The trustee is the person who manages the assets in the trust. As long as you’re alive and well, you can be your own trustee, and most people do so. When you set up the trust, you also choose a successor trustee: someone you trust to take over managing your assets if you become incapacitated or die. Your trustee then manages your assets for your benefit during your lifetime, and distributes them to your beneficiaries when you die.

Trusts have an additional benefit if you want to leave your assets to someone who is young, irresponsible, or can’t/shouldn’t manage the assets themselves for any reason. For example, trusts are great for parents of young children who want the assets to be managed for their kids to ensure that education, health care, and living expenses are prioritized. You can choose who will manage the assets for your kids/grandkids/nieces/nephews/etc., how you want the money prioritized, and even at what age the kids can gain control over the assets. Without a trust, age 18 is the default.

Trusts are also great if you own real property in multiple states.
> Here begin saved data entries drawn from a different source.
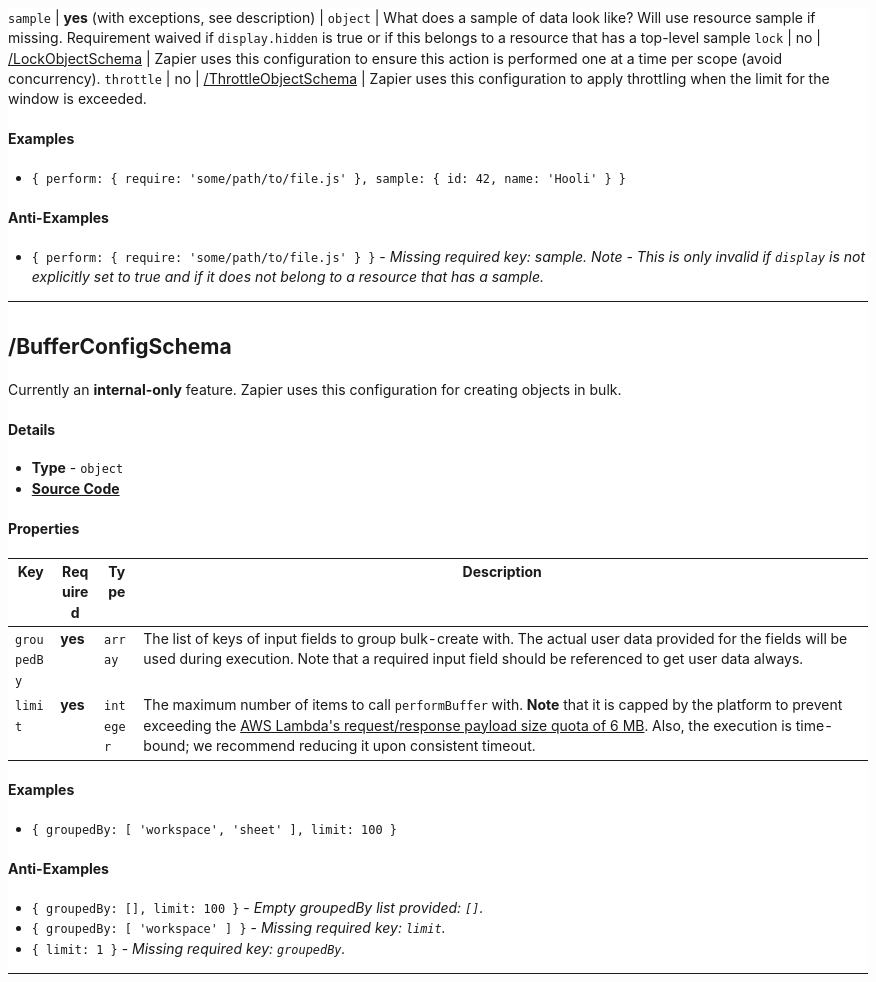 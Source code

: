 `sample` | **yes** (with exceptions, see description) | `object` | What does a sample of data look like? Will use resource sample if missing. Requirement waived if `display.hidden` is true or if this belongs to a resource that has a top-level sample
`lock` | no | [/LockObjectSchema](#lockobjectschema) | Zapier uses this configuration to ensure this action is performed one at a time per scope (avoid concurrency).
`throttle` | no | [/ThrottleObjectSchema](#throttleobjectschema) | Zapier uses this configuration to apply throttling when the limit for the window is exceeded.

#### Examples

* `{ perform: { require: 'some/path/to/file.js' }, sample: { id: 42, name: 'Hooli' } }`

#### Anti-Examples

* `{ perform: { require: 'some/path/to/file.js' } }` - _Missing required key: sample. Note - This is only invalid if `display` is not explicitly set to true and if it does not belong to a resource that has a sample._

-----

## /BufferConfigSchema

Currently an **internal-only** feature. Zapier uses this configuration for creating objects in bulk.

#### Details

* **Type** - `object`
* [**Source Code**](https://github.com/zapier/zapier-platform/blob/zapier-platform-schema@16.5.0/packages/schema/lib/schemas/BufferConfigSchema.js)

#### Properties

Key | Required | Type | Description
--- | -------- | ---- | -----------
`groupedBy` | **yes** | `array` | The list of keys of input fields to group bulk-create with. The actual user data provided for the fields will be used during execution. Note that a required input field should be referenced to get user data always.
`limit` | **yes** | `integer` | The maximum number of items to call `performBuffer` with. **Note** that it is capped by the platform to prevent exceeding the [AWS Lambda's request/response payload size quota of 6 MB](https://docs.aws.amazon.com/lambda/latest/dg/gettingstarted-limits.html#function-configuration-deployment-and-execution). Also, the execution is time-bound; we recommend reducing it upon consistent timeout.

#### Examples

* `{ groupedBy: [ 'workspace', 'sheet' ], limit: 100 }`

#### Anti-Examples

* `{ groupedBy: [], limit: 100 }` - _Empty groupedBy list provided: `[]`._
* `{ groupedBy: [ 'workspace' ] }` - _Missing required key: `limit`._
* `{ limit: 1 }` - _Missing required key: `groupedBy`._

-----
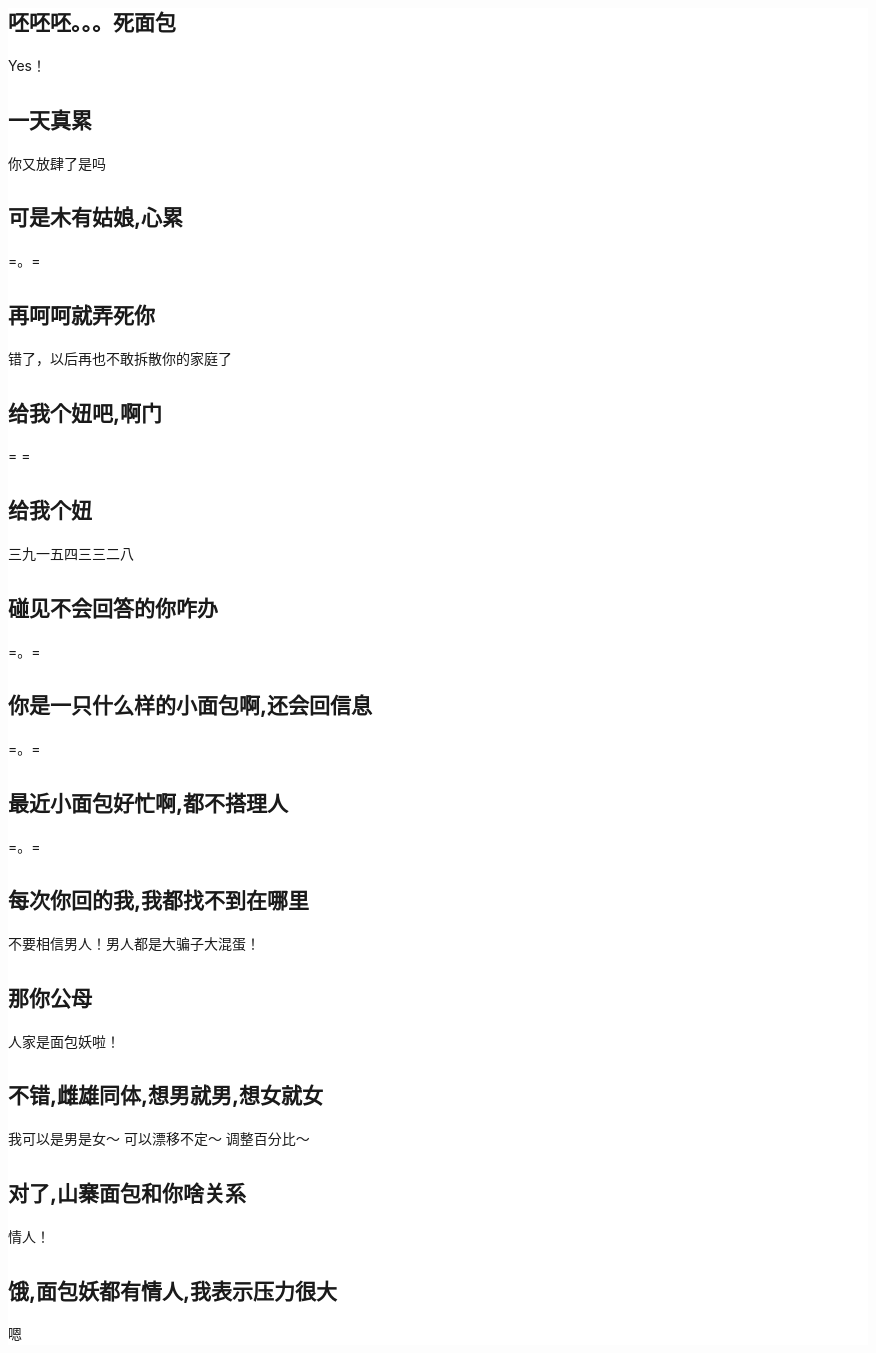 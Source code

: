 ## 呸呸呸。。。死面包
Yes！

## 一天真累
你又放肆了是吗

## 可是木有姑娘,心累
=。=

## 再呵呵就弄死你
错了，以后再也不敢拆散你的家庭了

## 给我个妞吧,啊门
= =

## 给我个妞
三九一五四三三二八

## 碰见不会回答的你咋办
=。=

## 你是一只什么样的小面包啊,还会回信息
=。=

## 最近小面包好忙啊,都不搭理人
=。=

## 每次你回的我,我都找不到在哪里
不要相信男人！男人都是大骗子大混蛋！

## 那你公母
人家是面包妖啦！

## 不错,雌雄同体,想男就男,想女就女
我可以是男是女～ 可以漂移不定～ 调整百分比～

## 对了,山寨面包和你啥关系
情人！

## 饿,面包妖都有情人,我表示压力很大
嗯
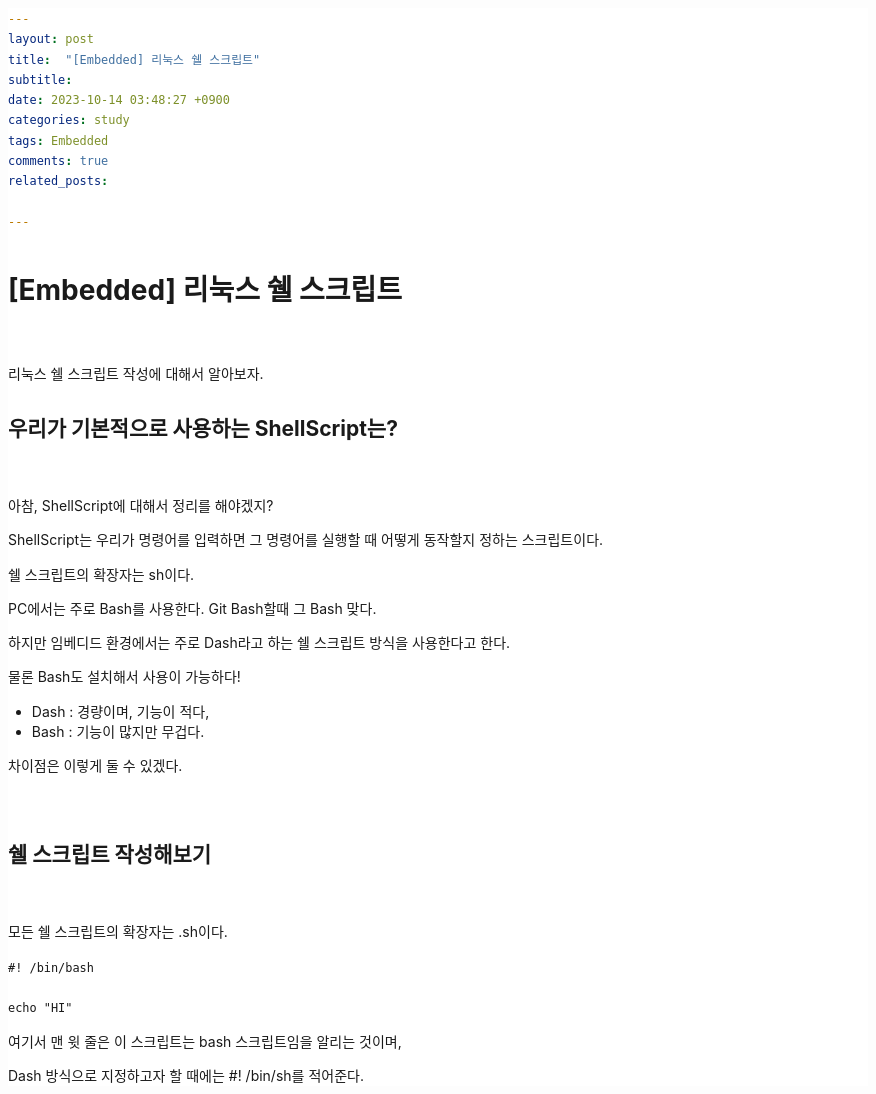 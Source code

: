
 ```yaml
---
layout: post
title:  "[Embedded] 리눅스 쉘 스크립트"
subtitle:  
date: 2023-10-14 03:48:27 +0900
categories: study
tags: Embedded
comments: true
related_posts:

---
```


# [Embedded] 리눅스 쉘 스크립트<br/>
<br/>

리눅스 쉘 스크립트 작성에 대해서 알아보자.<br/>

## 우리가 기본적으로 사용하는 ShellScript는?<br/>
<Br/>

아참, ShellScript에 대해서 정리를 해야겠지?<br/>

ShellScript는 우리가 명령어를 입력하면 그 명령어를 실행할 때 어떻게 동작할지 정하는 스크립트이다.<br/>

쉘 스크립트의 확장자는 sh이다.<br/>

PC에서는 주로 Bash를 사용한다. Git Bash할때 그 Bash 맞다.<br/>

하지만 임베디드 환경에서는 주로 Dash라고 하는 쉘 스크립트 방식을 사용한다고 한다.<br/>

물론 Bash도 설치해서 사용이 가능하다!<br/>

- Dash : 경량이며, 기능이 적다,
- Bash : 기능이 많지만 무겁다.

차이점은 이렇게 둘 수 있겠다.<br/>

<br/>


## 쉘 스크립트 작성해보기<br/>
<Br/>

모든 쉘 스크립트의 확장자는 .sh이다.<br/>

```
#! /bin/bash

echo "HI"
```

여기서 맨 윗 줄은 이 스크립트는 bash 스크립트임을 알리는 것이며,<br/>

Dash 방식으로 지정하고자 할 때에는 #! /bin/sh를 적어준다.<br/>
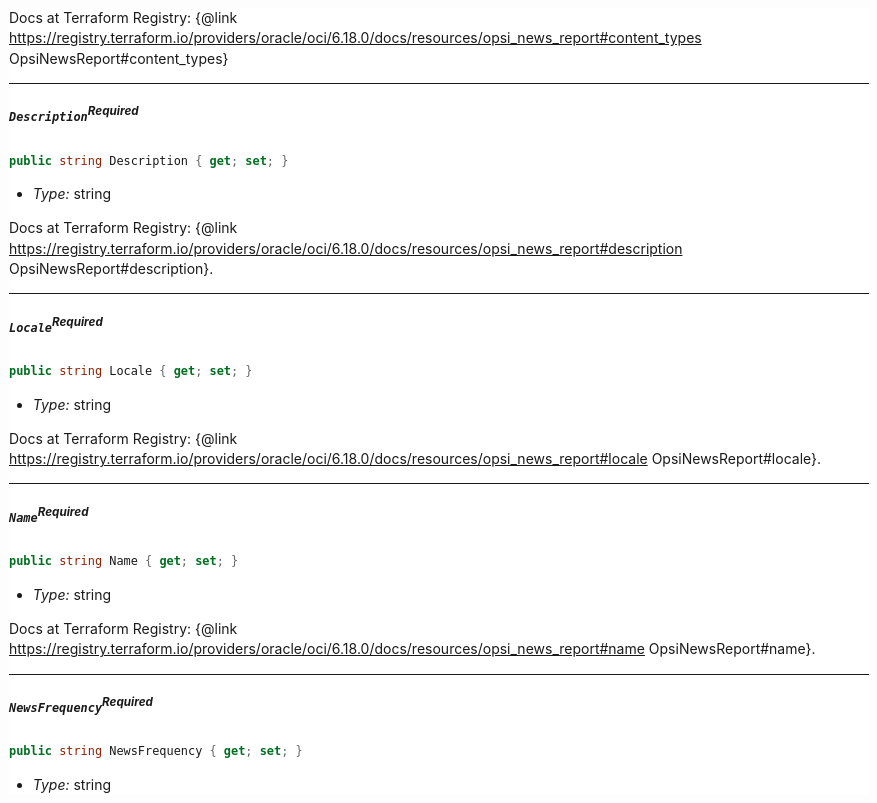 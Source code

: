 Docs at Terraform Registry: {@link https://registry.terraform.io/providers/oracle/oci/6.18.0/docs/resources/opsi_news_report#content_types OpsiNewsReport#content_types}

---

##### `Description`<sup>Required</sup> <a name="Description" id="rhizo-co-terraform-provider-oci.opsiNewsReport.OpsiNewsReportConfig.property.description"></a>

```csharp
public string Description { get; set; }
```

- *Type:* string

Docs at Terraform Registry: {@link https://registry.terraform.io/providers/oracle/oci/6.18.0/docs/resources/opsi_news_report#description OpsiNewsReport#description}.

---

##### `Locale`<sup>Required</sup> <a name="Locale" id="rhizo-co-terraform-provider-oci.opsiNewsReport.OpsiNewsReportConfig.property.locale"></a>

```csharp
public string Locale { get; set; }
```

- *Type:* string

Docs at Terraform Registry: {@link https://registry.terraform.io/providers/oracle/oci/6.18.0/docs/resources/opsi_news_report#locale OpsiNewsReport#locale}.

---

##### `Name`<sup>Required</sup> <a name="Name" id="rhizo-co-terraform-provider-oci.opsiNewsReport.OpsiNewsReportConfig.property.name"></a>

```csharp
public string Name { get; set; }
```

- *Type:* string

Docs at Terraform Registry: {@link https://registry.terraform.io/providers/oracle/oci/6.18.0/docs/resources/opsi_news_report#name OpsiNewsReport#name}.

---

##### `NewsFrequency`<sup>Required</sup> <a name="NewsFrequency" id="rhizo-co-terraform-provider-oci.opsiNewsReport.OpsiNewsReportConfig.property.newsFrequency"></a>

```csharp
public string NewsFrequency { get; set; }
```

- *Type:* string
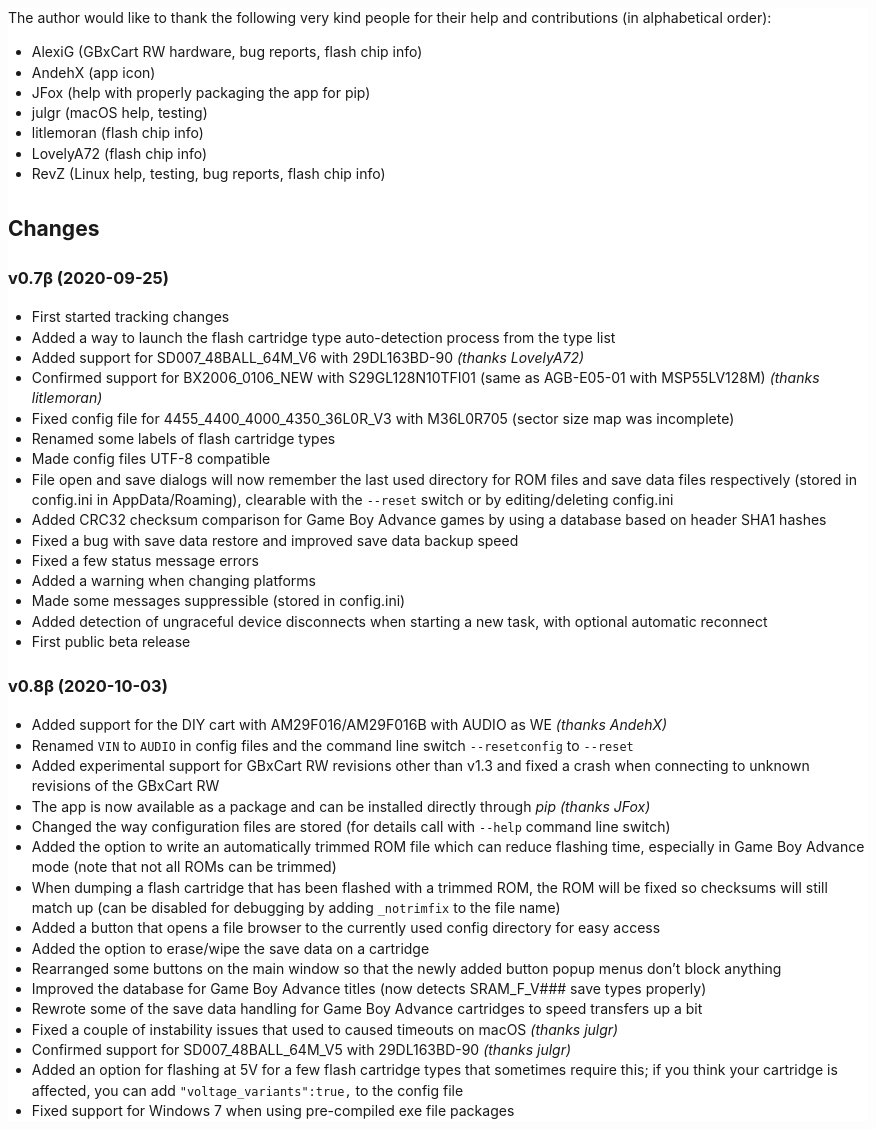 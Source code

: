The author would like to thank the following very kind people for their help and contributions (in alphabetical order):

- AlexiG (GBxCart RW hardware, bug reports, flash chip info)
- AndehX (app icon)
- JFox (help with properly packaging the app for pip)
- julgr (macOS help, testing)
- litlemoran (flash chip info)
- LovelyA72 (flash chip info)
- RevZ (Linux help, testing, bug reports, flash chip info)

## Changes

### v0.7β (2020-09-25)

- First started tracking changes
- Added a way to launch the flash cartridge type auto-detection process from the type list
- Added support for SD007_48BALL_64M_V6 with 29DL163BD-90 *(thanks LovelyA72)*
- Confirmed support for BX2006_0106_NEW with S29GL128N10TFI01 (same as AGB-E05-01 with MSP55LV128M) *(thanks litlemoran)*
- Fixed config file for 4455_4400_4000_4350_36L0R_V3 with M36L0R705 (sector size map was incomplete)
- Renamed some labels of flash cartridge types
- Made config files UTF-8 compatible
- File open and save dialogs will now remember the last used directory for ROM files and save data files respectively (stored in config.ini in AppData/Roaming), clearable with the `--reset` switch or by editing/deleting config.ini
- Added CRC32 checksum comparison for Game Boy Advance games by using a database based on header SHA1 hashes
- Fixed a bug with save data restore and improved save data backup speed
- Fixed a few status message errors
- Added a warning when changing platforms
- Made some messages suppressible (stored in config.ini)
- Added detection of ungraceful device disconnects when starting a new task, with optional automatic reconnect
- First public beta release

### v0.8β (2020-10-03)

- Added support for the DIY cart with AM29F016/AM29F016B with AUDIO as WE *(thanks AndehX)*
- Renamed `VIN` to `AUDIO` in config files and the command line switch `--resetconfig` to `--reset`
- Added experimental support for GBxCart RW revisions other than v1.3 and fixed a crash when connecting to unknown revisions of the GBxCart RW
- The app is now available as a package and can be installed directly through *pip* *(thanks JFox)*
- Changed the way configuration files are stored (for details call with `--help` command line switch)
- Added the option to write an automatically trimmed ROM file which can reduce flashing time, especially in Game Boy Advance mode (note that not all ROMs can be trimmed)
- When dumping a flash cartridge that has been flashed with a trimmed ROM, the ROM will be fixed so checksums will still match up (can be disabled for debugging by adding `_notrimfix` to the file name)
- Added a button that opens a file browser to the currently used config directory for easy access
- Added the option to erase/wipe the save data on a cartridge
- Rearranged some buttons on the main window so that the newly added button popup menus don’t block anything
- Improved the database for Game Boy Advance titles (now detects SRAM_F_V### save types properly)
- Rewrote some of the save data handling for Game Boy Advance cartridges to speed transfers up a bit
- Fixed a couple of instability issues that used to caused timeouts on macOS *(thanks julgr)*
- Confirmed support for SD007_48BALL_64M_V5 with 29DL163BD-90 *(thanks julgr)*
- Added an option for flashing at 5V for a few flash cartridge types that sometimes require this; if you think your cartridge is affected, you can add `"voltage_variants":true,` to the config file
- Fixed support for Windows 7 when using pre-compiled exe file packages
With one trust you can avoid probate court proceedings in multiple states. However, property outside of the United States should generally not be transferred to a U.S. trust, as there may be expensive and unintended consequences. If you have ties to other countries, such as citizenship, residency, or assets held outside of the United States, be sure to seek qualified legal counsel in that country before setting up or funding a United States trust. The U.S. treats trusts differently than other countries do.

Revocable living trusts are only one type of trust, though they are the most common.